RG, 16.12.1879 - III 106/79

Daten
Fall: 
Schadensersatzanspruch nach dem Haftpflichtgesetz
Fundstellen: 
RGZ 1, 46
Gericht: 
Reichsgericht
Datum: 
16.12.1879
Aktenzeichen: 
III 106/79
Entscheidungstyp: 
Urteil
Instanzen: 
  • Kreisgericht Stettin.
  • Appellationsgericht daselbst.
Stichwörter: 
  • Begründungsvoraussetzungen des Schadensersatzanspruches nach dem Haftpflichtgesetz

Ist zur Begründung eines Schadensersatzanspruches auf Grund des §. 2 des Haftpflichtgesetzes die Darlegung eines ursächlichen Zusammenhanges zwischen der Verletzung und dem Funkbetriebe erforderlich?

Tatbestand

Kläger, welcher in der Zuckerfabrik der beklagten Aktiengesellschaft seit längerer Zeit beschäftigt war, wurde im Februar 1878 beauftragt, unter Aufsicht eines Aufsehers Z. neun für die Fabrik bestimmte Zuckerfässer mit dem von ihm geleiteten Fuhrwerke zu holen.
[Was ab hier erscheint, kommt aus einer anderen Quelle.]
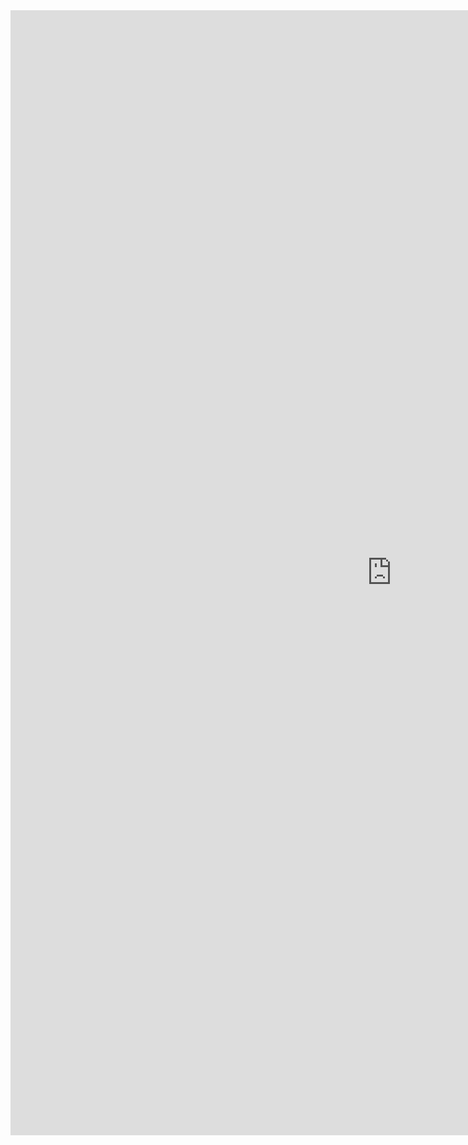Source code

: <iframe src="https://insights.arcgis.com/#/embed/2abed3abc55f4c599f2ea3ab3623cd80" width="1220" height="1800" frameborder="0"></iframe>

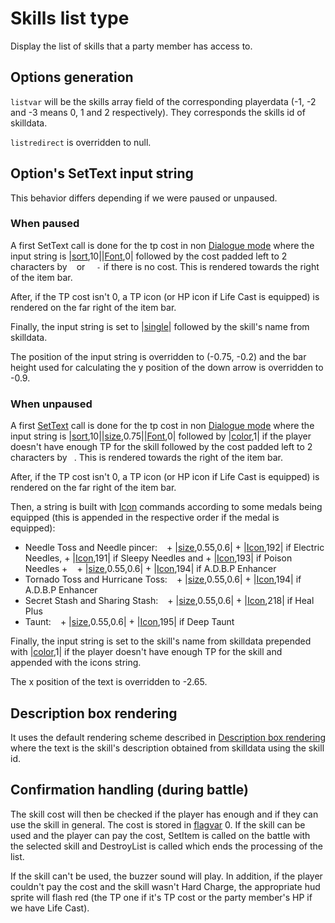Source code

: # Skills list type

Display the list of skills that a party member has access to.

## Options generation

`listvar` will be the skills array field of the corresponding playerdata (-1, -2 and -3 means 0, 1 and 2 respectively). They corresponds the skills id of skilldata.

`listredirect` is overridden to null.

## Option's SetText input string

This behavior differs depending if we were paused or unpaused.

### When paused

A first SetText call is done for the tp cost in non [Dialogue mode](../../SetText/Dialogue%20mode.md) where the input string is |[sort](../../SetText/Commands/Individual%20commands/Sort.md),10||[Font](../../SetText/Commands/Individual%20commands/Font.md),0| followed by the cost padded left to 2 characters by ` ` or `  -` if there is no cost. This is rendered towards the right of the item bar. 

After, if the TP cost isn't 0, a TP icon (or HP icon if Life Cast is equipped) is rendered on the far right of the item bar. 

Finally, the input string is set to |[single](../../SetText/Commands/Individual%20commands/Single.md)\| followed by the skill's name from skilldata. 

The position of the input string is overridden to (-0.75, -0.2) and the bar height used for calculating the y position of the down arrow is overridden to -0.9.

### When unpaused

A first [SetText](../../SetText/SetText.md) call is done for the tp cost in non [Dialogue mode](../../SetText/Dialogue%20mode.md) where the input string is |[sort](../../SetText/Commands/Individual%20commands/Sort.md),10||[size](../../SetText/Commands/Individual%20commands/size.md),0.75||[Font](../../SetText/Commands/Individual%20commands/Font.md),0| followed by |[color](../../SetText/Commands/Individual%20commands/Color.md),1| if the player doesn't have enough TP for the skill followed by the cost padded left to 2 characters by ` `.  This is rendered towards the right of the item bar. 

After, if the TP cost isn't 0, a TP icon (or HP icon if Life Cast is equipped) is rendered on the far right of the item bar. 

Then, a string is built with [Icon](../../SetText/Commands/Individual%20commands/Icon.md) commands according to some medals being equipped (this is appended in the respective order if the medal is equipped):

* Needle Toss and Needle pincer: ` ` + |[size](../../SetText/Commands/Individual%20commands/size.md),0.55,0.6| + |[Icon](../../SetText/Commands/Individual%20commands/Icon.md),192| if Electric Needles, + |[Icon](../../SetText/Commands/Individual%20commands/Icon.md),191| if Sleepy Needles and + |[Icon](../../SetText/Commands/Individual%20commands/Icon.md),193| if Poison Needles + ` ` + |[size](../../SetText/Commands/Individual%20commands/size.md),0.55,0.6| + |[Icon](../../SetText/Commands/Individual%20commands/Icon.md),194| if A.D.B.P Enhancer
* Tornado Toss and Hurricane Toss: ` ` + |[size](../../SetText/Commands/Individual%20commands/size.md),0.55,0.6| + |[Icon](../../SetText/Commands/Individual%20commands/Icon.md),194| if A.D.B.P Enhancer
* Secret Stash and Sharing Stash: ` ` + |[size](../../SetText/Commands/Individual%20commands/size.md),0.55,0.6| + |[Icon](../../SetText/Commands/Individual%20commands/Icon.md),218| if Heal Plus
* Taunt: ` ` + |[size](../../SetText/Commands/Individual%20commands/size.md),0.55,0.6| + |[Icon](../../SetText/Commands/Individual%20commands/Icon.md),195| if Deep Taunt

Finally, the input string is set to the skill's name from skilldata prepended with |[color](../../SetText/Commands/Individual%20commands/Color.md),1| if the player doesn't have enough TP for the skill and appended with the icons string. 

The x position of the text is overridden to -2.65.

## Description box rendering

It uses the default rendering scheme described in [Description box rendering](../ShowItemList%20Life%20Cycle/Description%20box%20rendering.md) where the text is the skill's description obtained from skilldata using the skill id.

## Confirmation handling (during battle)

The skill cost will then be checked if the player has enough and if they can use the skill in general. The cost is stored in [flagvar](../../Flags%20arrays/flagvar.md) 0. If the skill can be used and the player can pay the cost, SetItem is called on the battle with the selected skill and DestroyList is called which ends the processing of the list.

If the skill can't be used, the buzzer sound will play. In addition, if the player couldn't pay the cost and the skill wasn't Hard Charge, the appropriate hud sprite will flash red (the TP one if it's TP cost or the party member's HP if we have Life Cast).
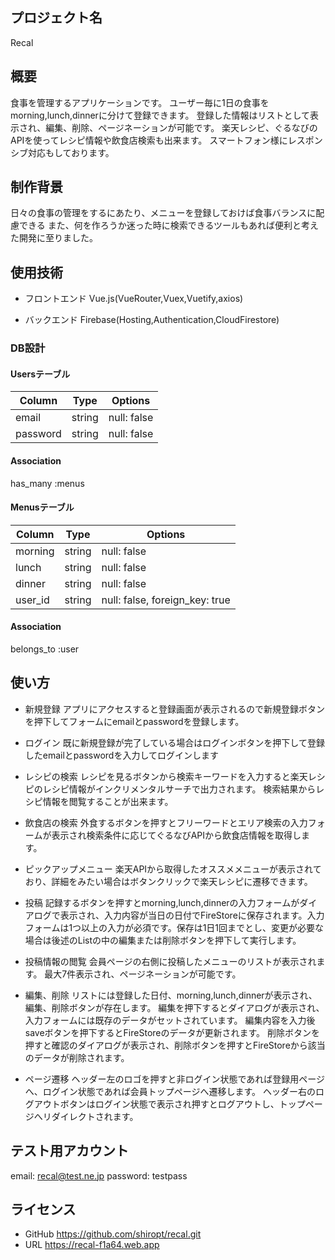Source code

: ## プロジェクト名
Recal
 
## 概要
食事を管理するアプリケーションです。
ユーザー毎に1日の食事をmorning,lunch,dinnerに分けて登録できます。
登録した情報はリストとして表示され、編集、削除、ページネーションが可能です。
楽天レシピ、ぐるなびのAPIを使ってレシピ情報や飲食店検索も出来ます。
スマートフォン様にレスポンシブ対応もしております。
 
## 制作背景
日々の食事の管理をするにあたり、メニューを登録しておけば食事バランスに配慮できる
また、何を作ろうか迷った時に検索できるツールもあれば便利と考えた開発に至りました。
 
 
## 使用技術
* フロントエンド
Vue.js(VueRouter,Vuex,Vuetify,axios)

* バックエンド
Firebase(Hosting,Authentication,CloudFirestore)
 
### DB設計

 #### Usersテーブル
|Column            |Type    |Options                          |
|------------------|--------|---------------------------------|
|email             |string  |null: false                      |
|password          |string  |null: false                      |
#### Association
has_many :menus

#### Menusテーブル
|Column            |Type    |Options                         |
|------------------|--------|--------------------------------|
|morning           |string |null: false                      |
|lunch             |string |null: false                      |
|dinner            |string |null: false                      |
|user_id           |string |null: false, foreign_key: true   |
#### Association
belongs_to :user

 
## 使い方
* 新規登録
アプリにアクセスすると登録画面が表示されるので新規登録ボタンを押下してフォームにemailとpasswordを登録します。
* ログイン
既に新規登録が完了している場合はログインボタンを押下して登録したemailとpasswordを入力してログインします
* レシピの検索
レシピを見るボタンから検索キーワードを入力すると楽天レシピのレシピ情報がインクリメンタルサーチで出力されます。
検索結果からレシピ情報を閲覧することが出来ます。
* 飲食店の検索
外食するボタンを押すとフリーワードとエリア検索の入力フォームが表示され検索条件に応じてぐるなびAPIから飲食店情報を取得します。
* ピックアップメニュー
楽天APIから取得したオススメメニューが表示されており、詳細をみたい場合はボタンクリックで楽天レシピに遷移できます。

* 投稿
 記録するボタンを押すとmorning,lunch,dinnerの入力フォームがダイアログで表示され、入力内容が当日の日付でFireStoreに保存されます。入力フォームは1つ以上の入力が必須です。保存は1日1回までとし、変更が必要な場合は後述のListの中の編集または削除ボタンを押下して実行します。

* 投稿情報の閲覧
 会員ページの右側に投稿したメニューのリストが表示されます。
 最大7件表示され、ページネーションが可能です。

* 編集、削除
 リストには登録した日付、morning,lunch,dinnerが表示され、編集、削除ボタンが存在します。
 編集を押下するとダイアログが表示され、入力フォームには既存のデータがセットされています。
 編集内容を入力後saveボタンを押下するとFireStoreのデータが更新されます。
 削除ボタンを押すと確認のダイアログが表示され、削除ボタンを押すとFireStoreから該当のデータが削除されます。

* ページ遷移
 ヘッダー左のロゴを押すと非ログイン状態であれば登録用ページへ、ログイン状態であれば会員トップページへ遷移します。
 ヘッダー右のログアウトボタンはログイン状態で表示され押すとログアウトし、トップページへリダイレクトされます。

 
## テスト用アカウント
email:    recal@test.ne.jp
password: testpass
 

## ライセンス
* GitHub https://github.com/shiropt/recal.git
* URL https://recal-f1a64.web.app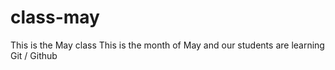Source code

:# class-may
This is the May class
This is the month of May and our students are learning Git / Github
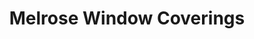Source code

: ---
title: "Melrose Window Coverings"
url: /etobicoke/melrose-window-coverings/
shop: window blind
---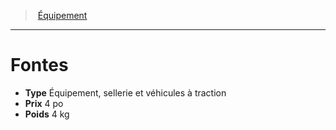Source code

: ﻿---
!Equipment
Type: Équipement, sellerie et véhicules à traction
Price: 4 po
Weight: 4 kg
Id: equipment_hd.md#fontes
ParentLink: equipment_hd.md#Équipement
Name: Fontes
ParentName: Équipement
NameLevel: 1
Attributes: {}
---
> [Équipement](hd_equipment.md)

---

# Fontes

- **Type** Équipement, sellerie et véhicules à traction
- **Prix** 4 po
- **Poids** 4 kg

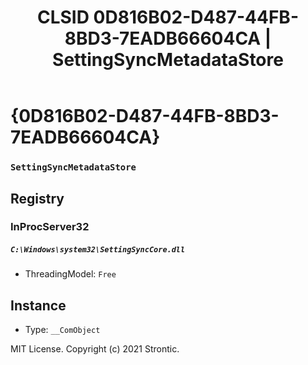 ﻿---
title: "CLSID 0D816B02-D487-44FB-8BD3-7EADB66604CA | SettingSyncMetadataStore"
excerpt: What is COM-Object CLSID 0D816B02-D487-44FB-8BD3-7EADB66604CA?
---

# {0D816B02-D487-44FB-8BD3-7EADB66604CA}

### `SettingSyncMetadataStore`

## Registry


### InProcServer32

##### `C:\Windows\system32\SettingSyncCore.dll`
* ThreadingModel: `Free`

## Instance

* Type: `__ComObject`

MIT License. Copyright (c) 2021 Strontic.



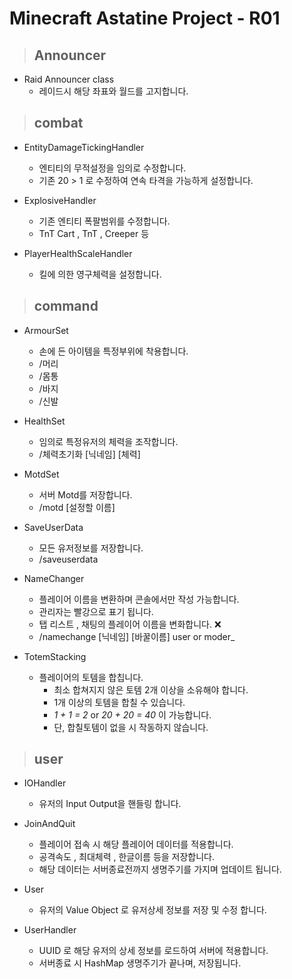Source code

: # Minecraft Astatine Project - R01

> ## Announcer
* Raid Announcer class
  * 레이드시 해당 좌표와 월드를 고지합니다.

> ## combat
* EntityDamageTickingHandler
  * 엔티티의 무적설정을 임의로 수정합니다.
  * 기존 20 > 1 로 수정하여 연속 타격을 가능하게 설정합니다.
  
* ExplosiveHandler
  * 기존 엔티티 폭팔범위를 수정합니다.
  * TnT Cart , TnT , Creeper 등
  
* PlayerHealthScaleHandler
  * 킬에 의한 영구체력을 설정합니다.

> ## command
* ArmourSet
  * 손에 든 아이템을 특정부위에 착용합니다.
  * /머리
  * /몸통
  * /바지
  * /신발

* HealthSet
  * 임의로 특정유저의 체력을 조작합니다.
  * /체력초기화 [닉네임] [체력]

* MotdSet
  * 서버 Motd를 저장합니다.
  * /motd [설정할 이름]

* SaveUserData
  * 모든 유저정보를 저장합니다.
  * /saveuserdata

* NameChanger
  * 플레이어 이름을 변환하며 콘솔에서만 작성 가능합니다.
  * 관리자는 빨강으로 표기 됩니다.
  * 탭 리스트 , 채팅의 플레이어 이름을 변화합니다. ❌
  * /namechange [닉네임] [바꿀이름] user or moder_
  
* TotemStacking
  * 플레이어의 토템을 합칩니다.
    * 최소 합쳐지지 않은 토템 2개 이상을 소유해야 합니다.
    * 1개 이상의 토템을 합칠 수 있습니다.
    * _1 + 1 = 2_ or _20 + 20 = 40_ 이 가능합니다.
    * 단, 합칠토템이 없을 시 작동하지 않습니다.

> ## user
* IOHandler
  * 유저의 Input Output을 핸들링 합니다. 

* JoinAndQuit
  * 플레이어 접속 시 해당 플레이어 데이터를 적용합니다.
  * 공격속도 , 최대체력 , 한글이름 등을 저장합니다.
  * 해당 데이터는 서버종료전까지 생명주기를 가지며 업데이트 됩니다.

* User
  * 유저의 Value Object 로 유저상세 정보를 저장 및 수정 합니다.

* UserHandler
  * UUID 로 해당 유저의 상세 정보를 로드하여 서버에 적용합니다.
  * 서버종료 시 HashMap 생명주기가 끝나며, 저장됩니다.



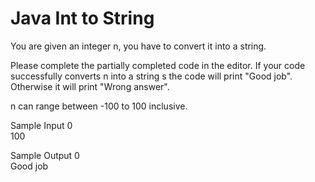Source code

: # Java Int to String

You are given an integer n, you have to convert it into a string.

Please complete the partially completed code in the editor. If your code successfully converts n into a string s the code will print "Good job". Otherwise it will print "Wrong answer".

n can range between -100 to 100 inclusive.

Sample Input 0 <br>
100

Sample Output 0 <br>
Good job
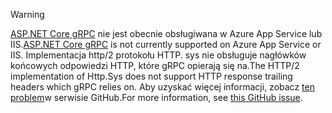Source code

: > [!WARNING]
> <span data-ttu-id="750eb-101">[ASP.NET Core gRPC](xref:grpc/index) nie jest obecnie obsługiwana w Azure App Service lub IIS.</span><span class="sxs-lookup"><span data-stu-id="750eb-101">[ASP.NET Core gRPC](xref:grpc/index) is not currently supported on Azure App Service or IIS.</span></span> <span data-ttu-id="750eb-102">Implementacja http/2 protokołu HTTP. sys nie obsługuje nagłówków końcowych odpowiedzi HTTP, które gRPC opierają się na.</span><span class="sxs-lookup"><span data-stu-id="750eb-102">The HTTP/2 implementation of Http.Sys does not support HTTP response trailing headers which gRPC relies on.</span></span> <span data-ttu-id="750eb-103">Aby uzyskać więcej informacji, zobacz [ten problem](https://github.com/dotnet/AspNetCore/issues/9020)w serwisie GitHub.</span><span class="sxs-lookup"><span data-stu-id="750eb-103">For more information, see [this GitHub issue](https://github.com/dotnet/AspNetCore/issues/9020).</span></span>
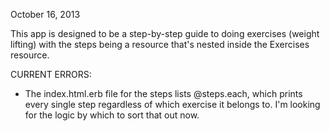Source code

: October 16, 2013

This app is designed to be a step-by-step guide to doing exercises (weight lifting) with the steps being a resource that's nested inside the Exercises resource.

CURRENT ERRORS:

- The index.html.erb file for the steps lists @steps.each, which prints every single step regardless of which exercise it belongs to. I'm looking for the logic by which to sort that out now.
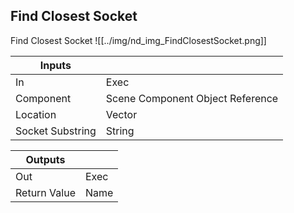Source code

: ## Find Closest Socket
Find Closest Socket
![[../img/nd_img_FindClosestSocket.png]]

|Inputs||
|--|--|
| In | Exec |
| Component | Scene Component Object Reference |
| Location | Vector |
| Socket Substring | String |

|Outputs||
|--|--|
| Out | Exec |
| Return Value | Name |
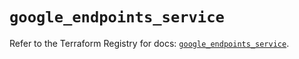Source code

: # `google_endpoints_service`

Refer to the Terraform Registry for docs: [`google_endpoints_service`](https://registry.terraform.io/providers/hashicorp/google/6.27.0/docs/resources/endpoints_service).
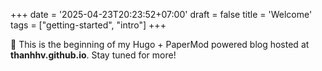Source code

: +++
date = '2025-04-23T20:23:52+07:00'
draft = false
title = 'Welcome'
tags = ["getting-started", "intro"]
+++

🚀 This is the beginning of my Hugo + PaperMod powered blog hosted at **thanhhv.github.io**. Stay tuned for more!
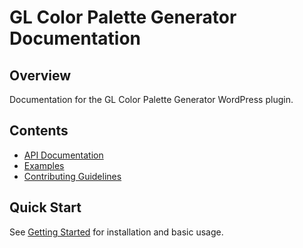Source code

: # GL Color Palette Generator Documentation

## Overview
Documentation for the GL Color Palette Generator WordPress plugin.

## Contents
- [API Documentation](API/README.md)
- [Examples](examples/README.md)
- [Contributing Guidelines](../CONTRIBUTING.md)

## Quick Start
See [Getting Started](getting-started.md) for installation and basic usage.

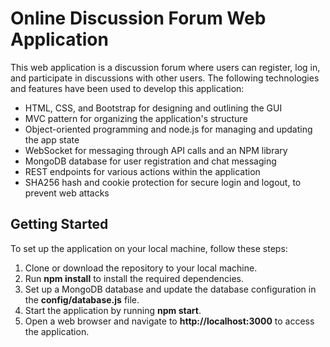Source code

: # Online Discussion Forum Web Application

This web application is a discussion forum where users can register, log in, and participate in discussions with other users. The following technologies and features have been used to develop this application:

- HTML, CSS, and Bootstrap for designing and outlining the GUI
- MVC pattern for organizing the application's structure
- Object-oriented programming and node.js for managing and updating the app state
- WebSocket for messaging through API calls and an NPM library
- MongoDB database for user registration and chat messaging
- REST endpoints for various actions within the application
- SHA256 hash and cookie protection for secure login and logout, to prevent web attacks

## Getting Started

To set up the application on your local machine, follow these steps:

1. Clone or download the repository to your local machine.
2. Run **npm install** to install the required dependencies.
3. Set up a MongoDB database and update the database configuration in the **config/database.js** file.
4. Start the application by running **npm start**.
5. Open a web browser and navigate to **http://localhost:3000** to access the application.
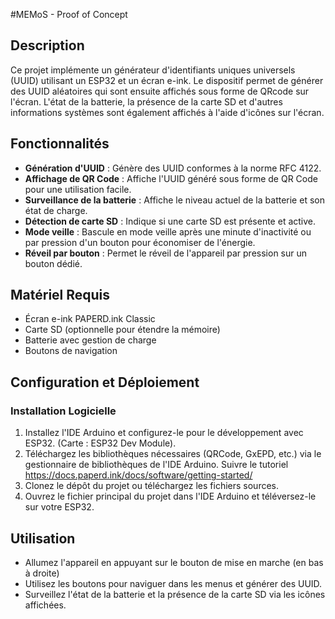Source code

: #MEMoS - Proof of Concept

## Description

Ce projet implémente un générateur d'identifiants uniques universels (UUID) utilisant un ESP32 et un écran e-ink. Le dispositif permet de générer des UUID aléatoires qui sont ensuite affichés sous forme de QRcode sur l'écran. 
L'état de la batterie, la présence de la carte SD et d'autres informations systèmes sont également affichés à l'aide d'icônes sur l'écran.

## Fonctionnalités

- **Génération d'UUID** : Génère des UUID conformes à la norme RFC 4122.
- **Affichage de QR Code** : Affiche l'UUID généré sous forme de QR Code pour une utilisation facile.
- **Surveillance de la batterie** : Affiche le niveau actuel de la batterie et son état de charge.
- **Détection de carte SD** : Indique si une carte SD est présente et active.
- **Mode veille** : Bascule en mode veille après une minute d'inactivité ou par pression d'un bouton pour économiser de l'énergie.
- **Réveil par bouton** : Permet le réveil de l'appareil par pression sur un bouton dédié.

## Matériel Requis

- Écran e-ink PAPERD.ink Classic
- Carte SD (optionnelle pour étendre la mémoire)
- Batterie avec gestion de charge
- Boutons de navigation

## Configuration et Déploiement

### Installation Logicielle

1. Installez l'IDE Arduino et configurez-le pour le développement avec ESP32. (Carte : ESP32 Dev Module). 
2. Téléchargez les bibliothèques nécessaires (QRCode, GxEPD, etc.) via le gestionnaire de bibliothèques de l'IDE Arduino. Suivre le tutoriel https://docs.paperd.ink/docs/software/getting-started/
3. Clonez le dépôt du projet ou téléchargez les fichiers sources.
4. Ouvrez le fichier principal du projet dans l'IDE Arduino et téléversez-le sur votre ESP32.

## Utilisation

- Allumez l'appareil en appuyant sur le bouton de mise en marche (en bas à droite)
- Utilisez les boutons pour naviguer dans les menus et générer des UUID.
- Surveillez l'état de la batterie et la présence de la carte SD via les icônes affichées.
Er wurde durch ein während des Transportes vom Wagen herunterfallendes Faß beschädigt und behauptet, daß dieser Unfall durch ein Verschulden des den Wagen begleitenden Aufsehers Z. verursacht sei. Gestützt auf §. 2 des Reichshaftpflichtgesetzes fordert er eine Entschädigung wegen der in Folge des Unfalles eingetretenen dauernden Verminderung seiner Erwerbsfähigkeit. Die Klage ist in beiden Vorinstanzen abgewiesen, weil nach §. 2 a. a. O. die Begründung eines Schadensersatzanspruches einen ursächlichen Zusammenhang zwischen der Verletzung und dem Fabrikbetriebe voraussetze und Kläger einen solchen nicht dargethan habe.

Die vom Kläger gegen diese Entscheidung wegen Verletzung der §§. 2 u. 3 des Haftpflichtgesetzes eingewendete Nichtigkeitsbeschwerde wurde aus folgenden Gründen verworfen:

Gründe

"Indem das Appellationsgericht davon ausgegangen ist, daß zur Begründung eines Schadenersatzanspruches auf Grund des §. 2 des Haftpflichtgesetzes vom 7. Juni 1871 die Darlegung eines ursächlichen Zusammenhanges zwischen dem Unfalle und dem Fabrikbetriebe erforderlich sei, verletzt es nicht den §. 2 a. a. O., sondern wendet ihn richtig an. Es ergiebt sich dieses nicht allein aus der Fassung des §. 2, wonach derjenige, welcher ein Bergwerk etc. betreibt, für den Schaden haftet, welcher dadurch entsteht, daß ein Bevollmächtigter etc. oder eine zur Leitung oder Beaufsichtigung des Betriebes oder der Arbeiter angenommene Person durch ein Verschulden in Ausführung der Dienstverrichtungen den Tod oder die Körperverletzung eines Menschen herbeigeführt hat, die Anwendbarkeit des §. 2 also ausgeschlossen ist, wenn der Unfall sich außerhalb des Bereiches des Fabrikbetriebes zugetragen hat, sondern es geht dieses auch aus den im Reichstage über das Gesetz gepflogenen Verhandlungen hervor.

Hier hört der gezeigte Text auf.